Entanglement quantistico

Teletrasportato un fotone dentro il satellite cinese Micius

Da appassionato della saga fantascientifica di Start Trek queste notizie mi interessano sempre molto. 

Nella serie TV, grazie al teletrasporto, era possibile trasferire istantaneamente oggetti e persone sulla superficie di un pianeta e viceversa. Gene Roddenberry ebbe l’idea del teletrasporto in quanto per questioni di budget era impossibile ogni puntata fare atterrare la nave su un pianeta differente.

Tornando invece alla realtà, siamo ancora molto lontani dal poter trasportare persone da un punto all’altro dell’Universo, così come siamo ancora più lontani dal comprendere fino in fondo le implicazioni filosofiche che questa tecnologia comporterebbero. Infatti, la persona teletrasportata sarebbe la stessa persona oppure una copia dell’originale, il quale sarebbe in realtà distrutto all’inizio della procedura?

Il teletrasporto quantistico dei fotoni e il fenomeno dell’entanglement 

Tralasciamo queste domande per arrivare alla vera e propria notizia. Pochi giorni fa, infatti, un team di scienziati cinesi è riuscito a teletrasportare un fotone da un laboratorio sulla Terra al satellite Micius, in orbita a circa 500 km sopra la superficie del nostro pianeta. Lo stesso team di scienziati si era già reso protagonista in precedenza, teletrasportando fotoni ad una distanza di 1200 km sulla superficie terrestre. 

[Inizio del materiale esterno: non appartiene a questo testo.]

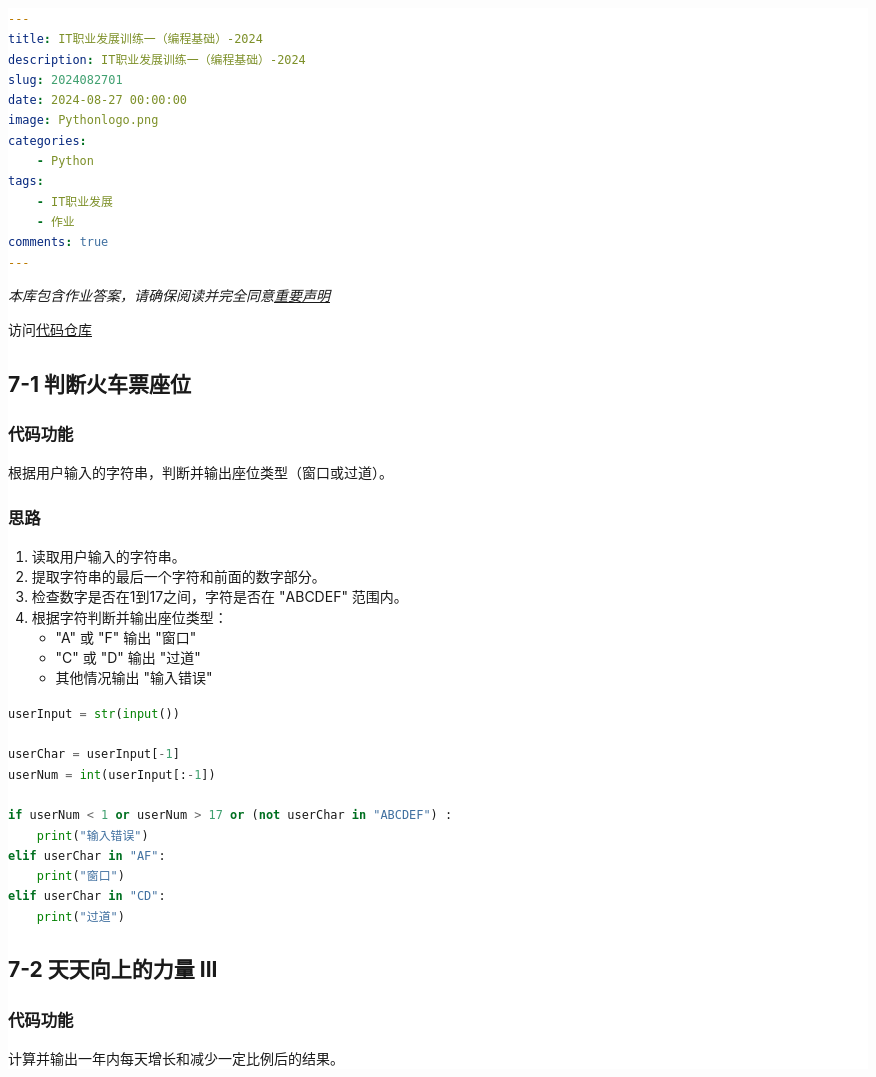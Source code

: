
 ```yaml
---
title: IT职业发展训练一（编程基础）-2024
description: IT职业发展训练一（编程基础）-2024
slug: 2024082701
date: 2024-08-27 00:00:00
image: Pythonlogo.png
categories: 
    - Python
tags: 
    - IT职业发展
    - 作业
comments: true
---
```

*本库包含作业答案，请确保阅读并完全同意[重要声明](https://baozhuhan.github.io//p/2024070101/)*

访问[代码仓库](https://github.com/BaoZhuhan/HZCU-SoftwareEngineer-MagicBox/tree/main/ITCareerDev(I)/Homework/Experiment1)

## 7-1 判断火车票座位

### 代码功能
根据用户输入的字符串，判断并输出座位类型（窗口或过道）。

### 思路
1. 读取用户输入的字符串。
2. 提取字符串的最后一个字符和前面的数字部分。
3. 检查数字是否在1到17之间，字符是否在 "ABCDEF" 范围内。
4. 根据字符判断并输出座位类型：
   - "A" 或 "F" 输出 "窗口"
   - "C" 或 "D" 输出 "过道"
   - 其他情况输出 "输入错误"

```python
userInput = str(input())

userChar = userInput[-1]
userNum = int(userInput[:-1])

if userNum < 1 or userNum > 17 or (not userChar in "ABCDEF") :
    print("输入错误")
elif userChar in "AF":
    print("窗口")
elif userChar in "CD":
    print("过道")
```

## 7-2 天天向上的力量 III

### 代码功能
计算并输出一年内每天增长和减少一定比例后的结果。
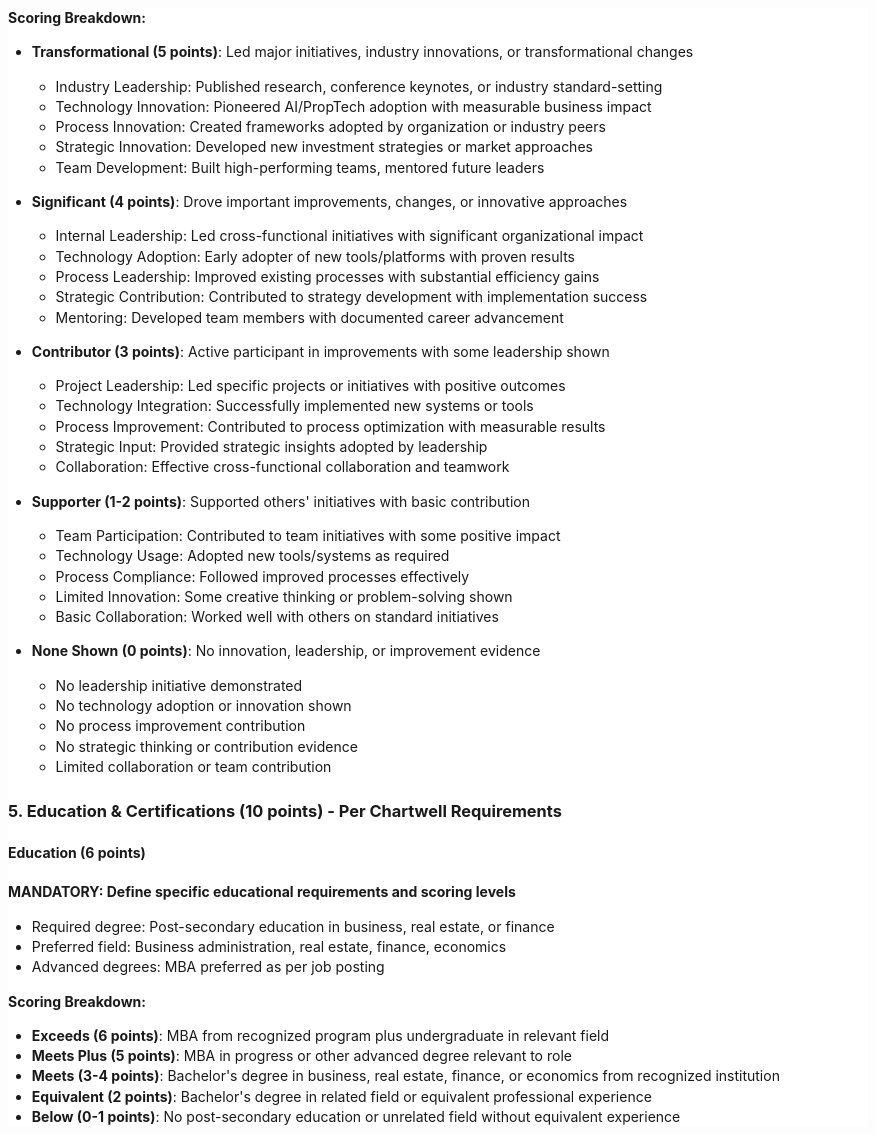 **Scoring Breakdown:**
- **Transformational (5 points)**: Led major initiatives, industry innovations, or transformational changes
  - Industry Leadership: Published research, conference keynotes, or industry standard-setting
  - Technology Innovation: Pioneered AI/PropTech adoption with measurable business impact
  - Process Innovation: Created frameworks adopted by organization or industry peers
  - Strategic Innovation: Developed new investment strategies or market approaches
  - Team Development: Built high-performing teams, mentored future leaders

- **Significant (4 points)**: Drove important improvements, changes, or innovative approaches
  - Internal Leadership: Led cross-functional initiatives with significant organizational impact
  - Technology Adoption: Early adopter of new tools/platforms with proven results
  - Process Leadership: Improved existing processes with substantial efficiency gains
  - Strategic Contribution: Contributed to strategy development with implementation success
  - Mentoring: Developed team members with documented career advancement

- **Contributor (3 points)**: Active participant in improvements with some leadership shown
  - Project Leadership: Led specific projects or initiatives with positive outcomes
  - Technology Integration: Successfully implemented new systems or tools
  - Process Improvement: Contributed to process optimization with measurable results
  - Strategic Input: Provided strategic insights adopted by leadership
  - Collaboration: Effective cross-functional collaboration and teamwork

- **Supporter (1-2 points)**: Supported others' initiatives with basic contribution
  - Team Participation: Contributed to team initiatives with some positive impact
  - Technology Usage: Adopted new tools/systems as required
  - Process Compliance: Followed improved processes effectively
  - Limited Innovation: Some creative thinking or problem-solving shown
  - Basic Collaboration: Worked well with others on standard initiatives

- **None Shown (0 points)**: No innovation, leadership, or improvement evidence
  - No leadership initiative demonstrated
  - No technology adoption or innovation shown
  - No process improvement contribution
  - No strategic thinking or contribution evidence
  - Limited collaboration or team contribution

### 5. Education & Certifications (10 points) - Per Chartwell Requirements

#### Education (6 points)
**MANDATORY: Define specific educational requirements and scoring levels**
- Required degree: Post-secondary education in business, real estate, or finance
- Preferred field: Business administration, real estate, finance, economics
- Advanced degrees: MBA preferred as per job posting

**Scoring Breakdown:**
- **Exceeds (6 points)**: MBA from recognized program plus undergraduate in relevant field
- **Meets Plus (5 points)**: MBA in progress or other advanced degree relevant to role
- **Meets (3-4 points)**: Bachelor's degree in business, real estate, finance, or economics from recognized institution
- **Equivalent (2 points)**: Bachelor's degree in related field or equivalent professional experience
- **Below (0-1 points)**: No post-secondary education or unrelated field without equivalent experience

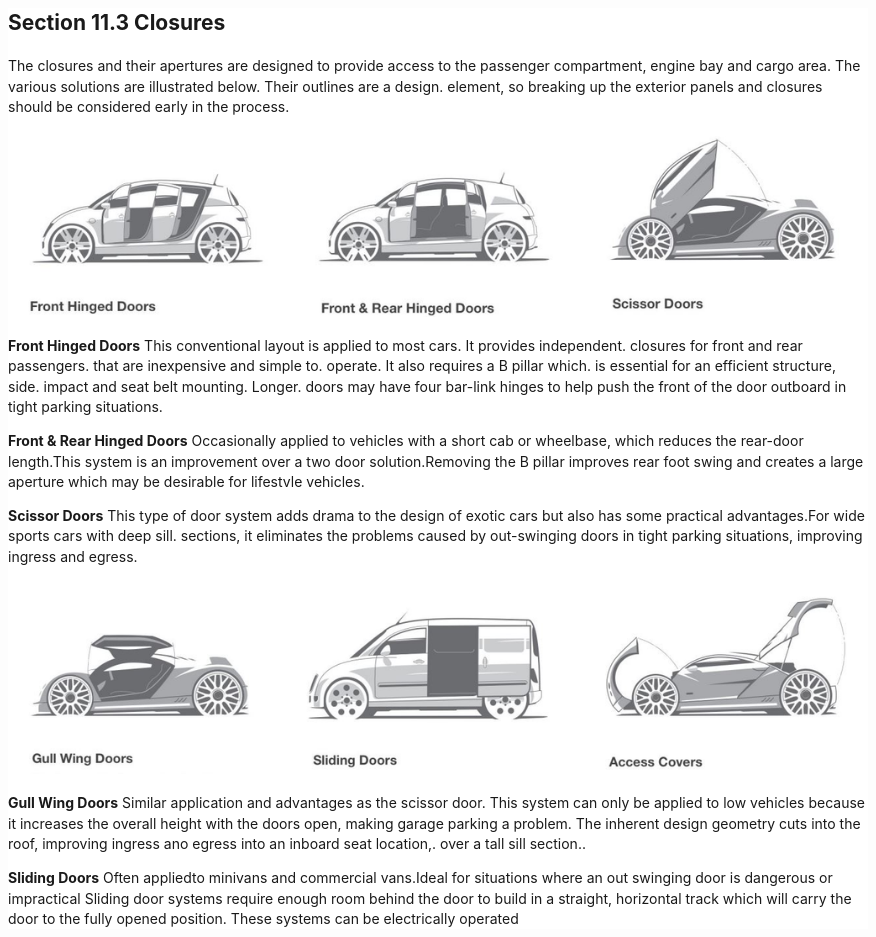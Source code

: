 ## Section 11.3 Closures

The closures and their apertures are designed to provide access to the passenger compartment, engine bay and cargo area. The various solutions are illustrated below. Their outlines are a design. element, so breaking up the exterior panels and closures should be considered early in the process.

![image](./img/chapter_11/doorhingetypes.JPG)

**Front Hinged Doors**
This conventional layout is applied to most cars. It provides independent. closures for front and rear passengers. that are inexpensive and simple to. operate. It also requires a B pillar which. is essential for an efficient structure, side. impact and seat belt mounting. Longer. doors may have four bar-link hinges to help push the front of the door outboard in tight parking situations.

**Front & Rear Hinged Doors**
Occasionally applied to vehicles with a short cab or wheelbase, which reduces the rear-door length.This system is an improvement over a two door solution.Removing the B pillar improves rear foot swing and creates a large aperture which may be desirable for lifestvle vehicles.

**Scissor Doors**
This type of door system adds drama to the design of exotic cars but also has some practical advantages.For wide sports cars with deep sill. sections, it eliminates the problems caused by out-swinging doors in tight parking situations, improving ingress and egress.

![image](./img/chapter_11/doorhingetypes2.JPG)

**Gull Wing Doors**
Similar application and advantages as the scissor door. This system can only be applied to low vehicles because it increases the overall height with the doors open, making garage parking a problem. The inherent design geometry cuts into the roof, improving ingress ano egress into an inboard seat location,. over a tall sill section..

**Sliding Doors**
Often appliedto minivans and commercial vans.Ideal for situations where an out swinging door is dangerous or impractical Sliding door systems require enough room behind the door to build in a straight, horizontal track which will carry the door to the fully opened position. These systems can be electrically operated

Teletrasportato un fotone dentro il satellite cinese Micius

Non si tratta però di un vero e proprio trasferimento di materia, ma di un fenomeno fisico complesso denominato entanglementQuesto fenomeno venne scoperto la Albert Einstein e non ha un corrispondente nella fisica classica. In pratica, è possibile realizzare sistemi di due o più particelle (anche separate, teoricamente senza limite) aventi alcune grandezze osservabili condivise, tali per cui la misura della grandezza su una delle particelle va a influenzare istantaneamente anche le altre particelle del sistema. Questo fenomeno pone degli interrogativi di difficile soluzione. Ad esempio, noi siamo abituati che il trasferimento di informazione da un punto A a un punto B deve avvenire con una serie di interazioni successive e continue, anche invisibili come nel caso delle onde elettromagnetiche. Nel caso dell’entanglement questo non è richiesto. Le due particelle possono essere separate anche da migliaia di km e senza che vi sia una diretta connessione tra di loro.

Sviluppi futuri

Come ormai avrete capito, molti titoli entusiastici degli ultimi giorni erano decisamente fuorvianti. Non sono stati teletrasportati oggetti, ma semplici fotoni. Siamo ancora molto distanti da poter ottenere un nuovo sistema di trasporto veloce e sicuro, tuttavia questo potrebbe essere stato un passo significativo in quella direzione. Un’applicazione più realistica e vicina nel tempo di questi esperimenti potrebbe essere invece la realizzazione di una nuova rete di trasmissione delle informazioni, molto più veloce ma sopratutto sicura.